_Task item_: Please retype the material beneath this task exactly, starting with its first line and finishing with the line containing "Revision/Addition Description and Link:\".

_Input for this task_:
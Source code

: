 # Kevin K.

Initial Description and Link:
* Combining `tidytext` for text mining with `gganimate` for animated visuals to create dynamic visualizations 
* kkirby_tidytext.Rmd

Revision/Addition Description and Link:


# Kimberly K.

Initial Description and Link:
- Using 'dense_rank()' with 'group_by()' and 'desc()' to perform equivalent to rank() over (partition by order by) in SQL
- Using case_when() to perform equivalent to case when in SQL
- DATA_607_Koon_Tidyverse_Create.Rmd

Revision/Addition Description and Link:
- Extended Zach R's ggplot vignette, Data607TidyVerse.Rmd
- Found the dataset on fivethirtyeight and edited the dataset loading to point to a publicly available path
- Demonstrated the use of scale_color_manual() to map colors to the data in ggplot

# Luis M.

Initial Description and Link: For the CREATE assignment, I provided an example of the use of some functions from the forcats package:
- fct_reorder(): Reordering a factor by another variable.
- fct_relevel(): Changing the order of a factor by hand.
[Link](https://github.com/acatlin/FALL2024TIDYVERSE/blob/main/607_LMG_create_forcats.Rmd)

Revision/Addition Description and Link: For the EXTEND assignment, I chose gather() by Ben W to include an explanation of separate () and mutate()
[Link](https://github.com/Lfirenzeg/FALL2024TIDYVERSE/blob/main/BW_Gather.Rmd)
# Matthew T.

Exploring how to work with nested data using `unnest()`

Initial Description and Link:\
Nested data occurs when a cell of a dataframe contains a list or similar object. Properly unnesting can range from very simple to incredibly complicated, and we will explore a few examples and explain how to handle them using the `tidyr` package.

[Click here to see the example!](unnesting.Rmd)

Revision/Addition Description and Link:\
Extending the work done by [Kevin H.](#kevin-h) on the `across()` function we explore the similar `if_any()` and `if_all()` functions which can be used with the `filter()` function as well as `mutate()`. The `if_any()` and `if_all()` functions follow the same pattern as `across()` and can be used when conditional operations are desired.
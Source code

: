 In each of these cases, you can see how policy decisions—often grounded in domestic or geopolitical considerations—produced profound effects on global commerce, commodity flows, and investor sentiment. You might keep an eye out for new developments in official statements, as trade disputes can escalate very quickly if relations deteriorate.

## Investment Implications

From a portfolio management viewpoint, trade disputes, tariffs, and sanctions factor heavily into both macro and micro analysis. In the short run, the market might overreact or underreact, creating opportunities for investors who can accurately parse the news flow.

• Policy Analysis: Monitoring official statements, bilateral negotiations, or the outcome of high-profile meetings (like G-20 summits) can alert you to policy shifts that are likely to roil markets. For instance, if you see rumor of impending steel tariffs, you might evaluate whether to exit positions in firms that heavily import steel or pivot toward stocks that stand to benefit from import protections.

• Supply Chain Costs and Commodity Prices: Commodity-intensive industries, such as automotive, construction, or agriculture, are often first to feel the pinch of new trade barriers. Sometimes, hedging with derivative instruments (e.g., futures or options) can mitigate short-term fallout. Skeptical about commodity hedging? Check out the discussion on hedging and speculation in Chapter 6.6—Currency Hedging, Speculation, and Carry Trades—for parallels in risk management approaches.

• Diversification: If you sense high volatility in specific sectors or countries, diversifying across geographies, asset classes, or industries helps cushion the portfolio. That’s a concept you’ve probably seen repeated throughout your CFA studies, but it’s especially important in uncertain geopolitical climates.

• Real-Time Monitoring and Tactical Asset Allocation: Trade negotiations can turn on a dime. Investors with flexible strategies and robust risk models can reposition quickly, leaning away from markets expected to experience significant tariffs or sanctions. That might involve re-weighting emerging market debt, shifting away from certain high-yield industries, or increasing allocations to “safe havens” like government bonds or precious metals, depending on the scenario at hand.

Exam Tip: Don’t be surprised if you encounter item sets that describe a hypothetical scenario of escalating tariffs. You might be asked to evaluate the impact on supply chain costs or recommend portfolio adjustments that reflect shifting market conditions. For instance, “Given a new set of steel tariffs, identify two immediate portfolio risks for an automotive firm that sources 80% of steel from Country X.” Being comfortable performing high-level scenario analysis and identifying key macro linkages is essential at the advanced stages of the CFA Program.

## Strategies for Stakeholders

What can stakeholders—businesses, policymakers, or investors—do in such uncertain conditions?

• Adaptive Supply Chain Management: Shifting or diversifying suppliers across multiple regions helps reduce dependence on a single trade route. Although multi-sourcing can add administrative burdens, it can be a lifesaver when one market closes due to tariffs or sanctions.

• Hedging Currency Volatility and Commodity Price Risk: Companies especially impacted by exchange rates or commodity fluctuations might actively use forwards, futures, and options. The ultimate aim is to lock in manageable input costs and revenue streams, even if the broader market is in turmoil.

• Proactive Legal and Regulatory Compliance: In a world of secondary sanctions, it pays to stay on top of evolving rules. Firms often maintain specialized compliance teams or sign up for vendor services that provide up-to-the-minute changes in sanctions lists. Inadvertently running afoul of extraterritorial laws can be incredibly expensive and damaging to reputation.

_Completed task_:
Source code

: # Kevin K.

Initial Description and Link:
* Combining `tidytext` for text mining with `gganimate` for animated visuals to create dynamic visualizations 
* kkirby_tidytext.Rmd

Revision/Addition Description and Link:


# Kimberly K.

Initial Description and Link:
- Using 'dense_rank()' with 'group_by()' and 'desc()' to perform equivalent to rank() over (partition by order by) in SQL
- Using case_when() to perform equivalent to case when in SQL
- DATA_607_Koon_Tidyverse_Create.Rmd

Revision/Addition Description and Link:
- Extended Zach R's ggplot vignette, Data607TidyVerse.Rmd
- Found the dataset on fivethirtyeight and edited the dataset loading to point to a publicly available path
- Demonstrated the use of scale_color_manual() to map colors to the data in ggplot

# Luis M.

Initial Description and Link: For the CREATE assignment, I provided an example of the use of some functions from the forcats package:
- fct_reorder(): Reordering a factor by another variable.
- fct_relevel(): Changing the order of a factor by hand.
[Link](https://github.com/acatlin/FALL2024TIDYVERSE/blob/main/607_LMG_create_forcats.Rmd)

Revision/Addition Description and Link: For the EXTEND assignment, I chose gather() by Ben W to include an explanation of separate () and mutate()
[Link](https://github.com/Lfirenzeg/FALL2024TIDYVERSE/blob/main/BW_Gather.Rmd)
# Matthew T.

Exploring how to work with nested data using `unnest()`

Initial Description and Link:\
Nested data occurs when a cell of a dataframe contains a list or similar object. Properly unnesting can range from very simple to incredibly complicated, and we will explore a few examples and explain how to handle them using the `tidyr` package.

[Click here to see the example!](unnesting.Rmd)

Revision/Addition Description and Link:\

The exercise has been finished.